No debe de sorprendemos que a falta de buena fe triunfen sus sucedáneos. Un intelectual en la duda puede replegarse sobre sí mismo y reflexionar, admitiendo claro está que pueda y sepa resistir a las presiones que se ejercen sobre él, al igual que sobre todo el mundo. Pero las sociedades no se repliegan sobre sí mismas de esta manera: las sociedades no viven de dudas, sino de actos y de hechos. Y dado que los actos y los hechos tienen que justificarse, las sociedades exigen razones, verdaderas o fingidas. El famoso primum vivere es, para el individuo, el principio de la abdicación. Sin embargo la colectividad que, arrastrada por los acontecimientos y su fuerza mayor, ha perdido el sentido de las esperanzas generosas y de la opiniones firmes, obedece fatalmente a su ley de inercia.

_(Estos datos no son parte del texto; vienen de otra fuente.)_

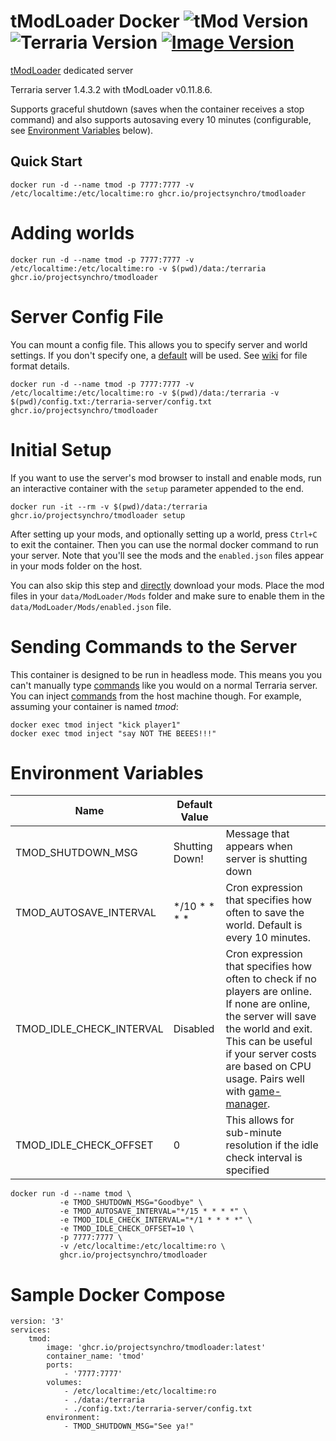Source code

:# tModLoader Docker ![tMod Version] ![Terraria Version]  [![Image Version]][0]

[tModLoader] dedicated server  

Terraria server 1.4.3.2 with tModLoader v0.11.8.6.

Supports graceful shutdown (saves when the container receives a stop command) and also supports autosaving every 10 minutes (configurable, see [Environment Variables] below).

## Quick Start

    docker run -d --name tmod -p 7777:7777 -v /etc/localtime:/etc/localtime:ro ghcr.io/projectsynchro/tmodloader

# Adding worlds

    docker run -d --name tmod -p 7777:7777 -v /etc/localtime:/etc/localtime:ro -v $(pwd)/data:/terraria ghcr.io/projectsynchro/tmodloader

# Server Config File

You can mount a config file. This allows you to specify server and world settings. If you don't specify one, a [default] will be used. See [wiki] for file format details.

    docker run -d --name tmod -p 7777:7777 -v /etc/localtime:/etc/localtime:ro -v $(pwd)/data:/terraria -v $(pwd)/config.txt:/terraria-server/config.txt ghcr.io/projectsynchro/tmodloader

# Initial Setup

If you want to use the server's mod browser to install and enable mods, run an interactive container with the `setup` parameter appended to the end.

    docker run -it --rm -v $(pwd)/data:/terraria ghcr.io/projectsynchro/tmodloader setup

After setting up your mods, and optionally setting up a world, press `Ctrl+C` to exit the container. Then you can use the normal docker command to run your server. Note that you'll see the mods and the `enabled.json` files appear in your mods folder on the host.

You can also skip this step and [directly] download your mods. Place the mod files in your `data/ModLoader/Mods` folder and make sure to enable them in the `data/ModLoader/Mods/enabled.json` file.

# Sending Commands to the Server

This container is designed to be run in headless mode. This means you you can't manually type [commands] like you would on a normal Terraria server.
You can inject [commands] from the host machine though. For example, assuming your container is named _tmod_:

    docker exec tmod inject "kick player1"
    docker exec tmod inject "say NOT THE BEEES!!!"

# Environment Variables

Name                     | Default Value  | |
-------------------------|----------------|-
TMOD_SHUTDOWN_MSG        | Shutting Down! | Message that appears when server is shutting down
TMOD_AUTOSAVE_INTERVAL   | */10 * * * *   | Cron expression that specifies how often to save the world. Default is every 10 minutes.
TMOD_IDLE_CHECK_INTERVAL | Disabled       | Cron expression that specifies how often to check if no players are online. If none are online, the server will save the world and exit. This can be useful if your server costs are based on CPU usage. Pairs well with [game-manager].
TMOD_IDLE_CHECK_OFFSET   | 0              | This allows for sub-minute resolution if the idle check interval is specified

    docker run -d --name tmod \
               -e TMOD_SHUTDOWN_MSG="Goodbye" \
               -e TMOD_AUTOSAVE_INTERVAL="*/15 * * * *" \
               -e TMOD_IDLE_CHECK_INTERVAL="*/1 * * * *" \
               -e TMOD_IDLE_CHECK_OFFSET=10 \
               -p 7777:7777 \
               -v /etc/localtime:/etc/localtime:ro \
               ghcr.io/projectsynchro/tmodloader

# Sample Docker Compose

    version: '3'
    services:
        tmod:
            image: 'ghcr.io/projectsynchro/tmodloader:latest'
            container_name: 'tmod'
            ports:
                - '7777:7777'
            volumes:
                - /etc/localtime:/etc/localtime:ro
                - ./data:/terraria
                - ./config.txt:/terraria-server/config.txt
            environment:
                - TMOD_SHUTDOWN_MSG="See ya!"

[tModLoader]: https://www.tmodloader.net/
[wiki]: https://terraria.gamepedia.com/Server#Server_config_file
[commands]: https://terraria.gamepedia.com/Server#List_of_console_commands
[tMod Version]: https://img.shields.io/badge/tMod-0.11.8.6-blue
[Terraria Version]: https://img.shields.io/badge/Terraria-1.4.3.2-blue
[default]: https://github.com/projectsynchro/tmodloader-docker/blob/master/config.txt
[directly]: https://github.com/tModLoader/tModLoader/wiki/Mod-Browser#direct-download
[Environment Variables]: #environment-variables
[game-manager]: https://hub.docker.com/r/rfvgyhn/game-manager/
[Image Version]: https://img.shields.io/github/v/release/projectsynchro/tmodloader-docker
[0]: https://github.com/ProjectSynchro/tmodloader-docker/pkgs/container/tmodloader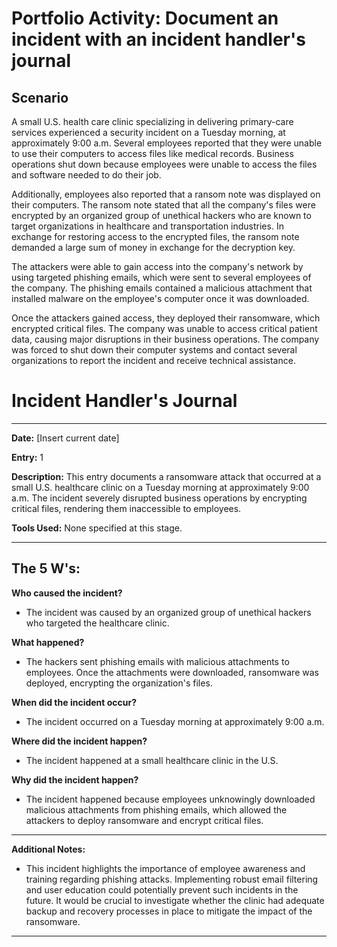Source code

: # Portfolio Activity: Document an incident with an incident handler's journal

## Scenario

A small U.S. health care clinic specializing in delivering primary-care services experienced a security incident on a Tuesday morning, at approximately 9:00 a.m. Several employees reported that they were unable to use their computers to access files like medical records. Business operations shut down because employees were unable to access the files and software needed to do their job.

Additionally, employees also reported that a ransom note was displayed on their computers. The ransom note stated that all the company's files were encrypted by an organized group of unethical hackers who are known to target organizations in healthcare and transportation industries. In exchange for restoring access to the encrypted files, the ransom note demanded a large sum of money in exchange for the decryption key. 

The attackers were able to gain access into the company's network by using targeted phishing emails, which were sent to several employees of the company. The phishing emails contained a malicious attachment that installed malware on the employee's computer once it was downloaded.

Once the attackers gained access, they deployed their ransomware, which encrypted critical files. The company was unable to access critical patient data, causing major disruptions in their business operations. The company was forced to shut down their computer systems and contact several organizations to report the incident and receive technical assistance.

# Incident Handler's Journal

---

**Date:** [Insert current date]

**Entry:** 1

**Description:**
This entry documents a ransomware attack that occurred at a small U.S. healthcare clinic on a Tuesday morning at approximately 9:00 a.m. The incident severely disrupted business operations by encrypting critical files, rendering them inaccessible to employees.

**Tools Used:**
None specified at this stage.

---

## The 5 W's:

**Who caused the incident?**
- The incident was caused by an organized group of unethical hackers who targeted the healthcare clinic.

**What happened?**
- The hackers sent phishing emails with malicious attachments to employees. Once the attachments were downloaded, ransomware was deployed, encrypting the organization's files.

**When did the incident occur?**
- The incident occurred on a Tuesday morning at approximately 9:00 a.m.

**Where did the incident happen?**
- The incident happened at a small healthcare clinic in the U.S.

**Why did the incident happen?**
- The incident happened because employees unknowingly downloaded malicious attachments from phishing emails, which allowed the attackers to deploy ransomware and encrypt critical files.

---

**Additional Notes:**
- This incident highlights the importance of employee awareness and training regarding phishing attacks. Implementing robust email filtering and user education could potentially prevent such incidents in the future. It would be crucial to investigate whether the clinic had adequate backup and recovery processes in place to mitigate the impact of the ransomware.

---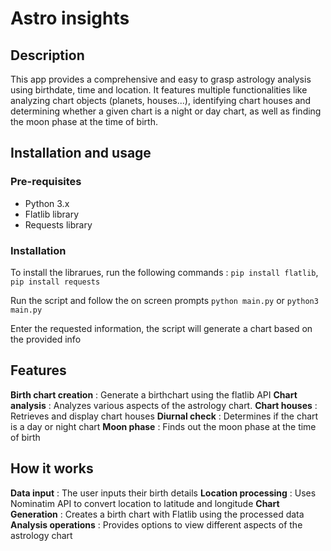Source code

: # Astro insights

## Description
This app provides a comprehensive and easy to grasp astrology analysis using birthdate, time and location. It features multiple functionalities like analyzing chart objects (planets, houses...), identifying chart houses and determining whether a given chart is a night or day chart, as well as finding the moon phase at the time of birth.

## Installation and usage

### Pre-requisites
- Python 3.x
- Flatlib library
- Requests library

### Installation
To install the librarues, run the following commands : 
`pip install flatlib`, `pip install requests`

Run the script and follow the on screen prompts
`python main.py` or `python3 main.py`

Enter the requested information, the script will generate a chart based on the provided info

## Features
**Birth chart creation** : Generate a birthchart using the flatlib API
**Chart analysis** : Analyzes various aspects of the astrology chart.
**Chart houses** : Retrieves and display chart houses
**Diurnal check** : Determines if the chart is a day or night chart
**Moon phase** : Finds out the moon phase at the time of birth

## How it works
**Data input** : The user inputs their birth details
**Location processing** : Uses Nominatim API to convert location to latitude and longitude
**Chart Generation** : Creates a birth chart with Flatlib using the processed data
**Analysis operations** : Provides options to view different aspects of the astrology chart
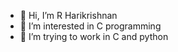 - 👋 Hi, I’m R Harikrishnan
- 👀 I’m interested in C programming
- 🌱 I’m trying to work in C and python
  


<!---
kte22cs061/kte22cs061 is a ✨ special ✨ repository because its `README.md` (this file) appears on your GitHub profile.
You can click the Preview link to take a look at your changes.
--->
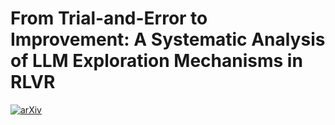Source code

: # From Trial-and-Error to Improvement: A Systematic Analysis of LLM Exploration Mechanisms in RLVR

[![arXiv](https://img.shields.io/badge/arXiv-2508.07534-b31b1b.svg)](https://arxiv.org/abs/2508.07534)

El gran número, la mayoría, es decir la masa —si nadie la alienta y no la ayuda verdaderamente— vive en estado de necesidad. Mas es un error vulgar y particularmente ciego pensar hoy día que las necesidades a que obedecen las grandes masas son sólo materiales. Lo que caracteriza la Europa de ambas postguerras, es el hecho enorme de masas sedientas de ideal, que siguen inevitablemente a los que ofrecen la ilusión más grandiosa, o la ficción más grosera. «La multitud quiere ser engañada», dice la brutal máxima latina. Pero, en el hambre de esperanza y de fe que empuja a las masas modernas a alimentarse de engaños enormes se halla, desfigurada y envilecida, la esencia misma de la grandeza humana.

Por lo tanto no es sobre las masas que podemos descargamos del peso de la desilusión y de la duda en que hoy pasamos una gran parte de nuestra existencia, nosotros los intelectuales. Bien sabemos que es una carga que es necesario asumir tanto tiempo como sea necesario. Mas tampoco podemos limitarnos a denunciar los falsos profetas y considerar nuestra tarea como cumplida una vez acumulado contra ellos las pruebas de su falsedad. Los falsos profetas llevan en ellos mismos la Némesis que los perderá; no somos nosotros, los intelectuales, los que debemos convertimos en instrumentos del Destino.

Existe una clase de personas, empero, hacia las cuales nosotros, individuos que hacemos una profesión del velar por el sentido de las cosas, por la exactitud de las palabras y por la conveniencia mutua de las formas, tenemos pleno derecho a ser severos: es justamente nuestra propia clase. Si existe un deber al que no podemos fallar sin degradación, es el de denunciar en nosotros las ficciones y no reconocer a las «mentiras útiles» el título de verdades. Para esto, no es necesario que paseamos o creamos poseer nosotros mismas la verdad. La exigencia de la duda basta, o más bien la facultad de plantear cuestiones. Y el hecho social bastante grave de la ausencia, hoy día, de una creencia que sea al mismo tiempo auténtica y eficaz, no nos dispensa del deber de resistir por nuestra cuenta a las creencias prefabricadas y a sus divulgadores.

No podemos faltar a este deber de resistencia, no sólo porque sus ficciones nos ofenden directamente, sino sobre todo porque ya es hora que las generaciones venidas a la vida en estos años de negación violenta y de desprecio del hombre reciban otros ejemplos que los de la mala fe organizada, y otra alimentación que la de los sucedáneos de verdades.

NICOLA CHIAROMONTE Cuadernos del Congreso por la libertad de la cultura nº2, julio-agosto de 1953, pp. 71-74.